◆ TASK INSTRUCTIONS:
Each line of the data holding "system" should be found and copied.

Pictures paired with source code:
+ + + + +

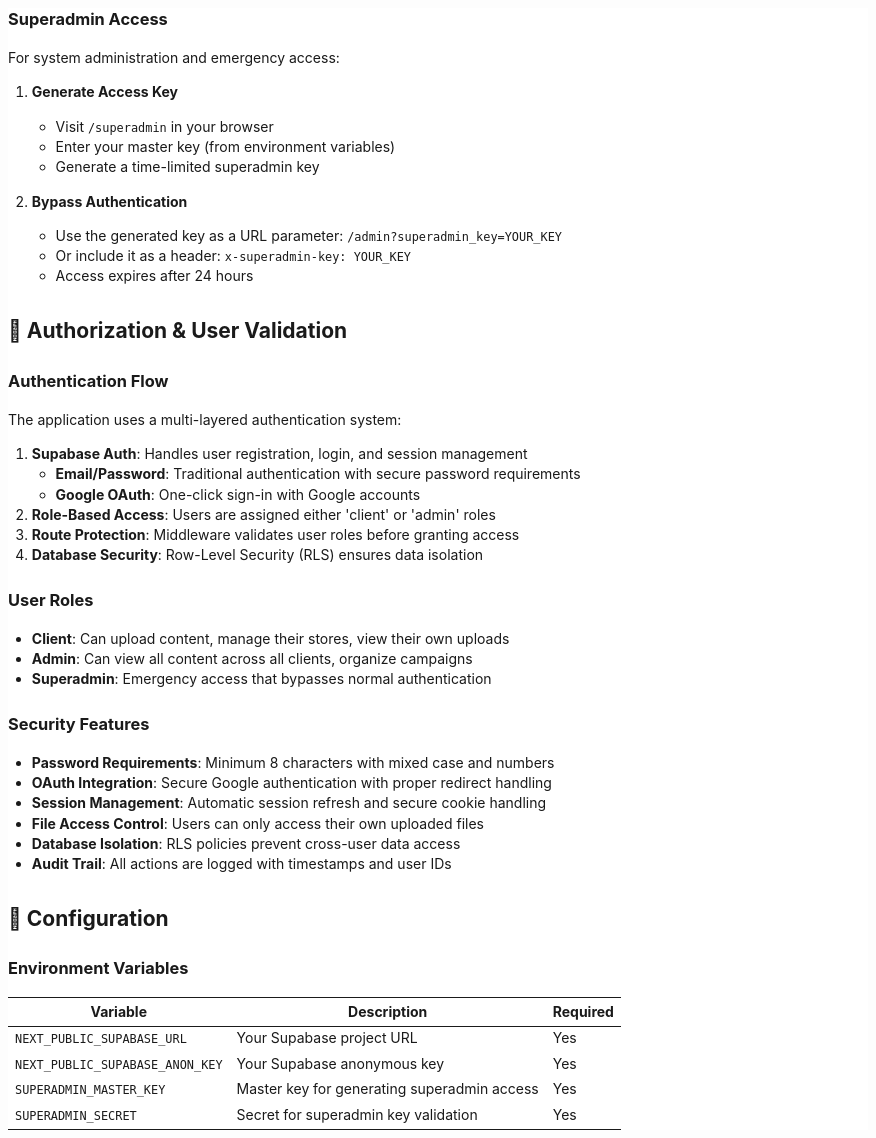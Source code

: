 ### Superadmin Access

For system administration and emergency access:

1. **Generate Access Key**
    - Visit `/superadmin` in your browser
    - Enter your master key (from environment variables)
    - Generate a time-limited superadmin key

2. **Bypass Authentication**
    - Use the generated key as a URL parameter: `/admin?superadmin_key=YOUR_KEY`
    - Or include it as a header: `x-superadmin-key: YOUR_KEY`
    - Access expires after 24 hours

## 🔐 Authorization & User Validation

### Authentication Flow

The application uses a multi-layered authentication system:

1. **Supabase Auth**: Handles user registration, login, and session management
    - **Email/Password**: Traditional authentication with secure password requirements
    - **Google OAuth**: One-click sign-in with Google accounts
2. **Role-Based Access**: Users are assigned either 'client' or 'admin' roles
3. **Route Protection**: Middleware validates user roles before granting access
4. **Database Security**: Row-Level Security (RLS) ensures data isolation

### User Roles

- **Client**: Can upload content, manage their stores, view their own uploads
- **Admin**: Can view all content across all clients, organize campaigns
- **Superadmin**: Emergency access that bypasses normal authentication

### Security Features

- **Password Requirements**: Minimum 8 characters with mixed case and numbers
- **OAuth Integration**: Secure Google authentication with proper redirect handling
- **Session Management**: Automatic session refresh and secure cookie handling
- **File Access Control**: Users can only access their own uploaded files
- **Database Isolation**: RLS policies prevent cross-user data access
- **Audit Trail**: All actions are logged with timestamps and user IDs

## 🔧 Configuration

### Environment Variables

| Variable | Description | Required |
|----------|-------------|----------|
| `NEXT_PUBLIC_SUPABASE_URL` | Your Supabase project URL | Yes |
| `NEXT_PUBLIC_SUPABASE_ANON_KEY` | Your Supabase anonymous key | Yes |
| `SUPERADMIN_MASTER_KEY` | Master key for generating superadmin access | Yes |
| `SUPERADMIN_SECRET` | Secret for superadmin key validation | Yes |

+ + + + +

◆ EXERCISE ANSWER:
For system administration and emergency access:
The application uses a multi-layered authentication system:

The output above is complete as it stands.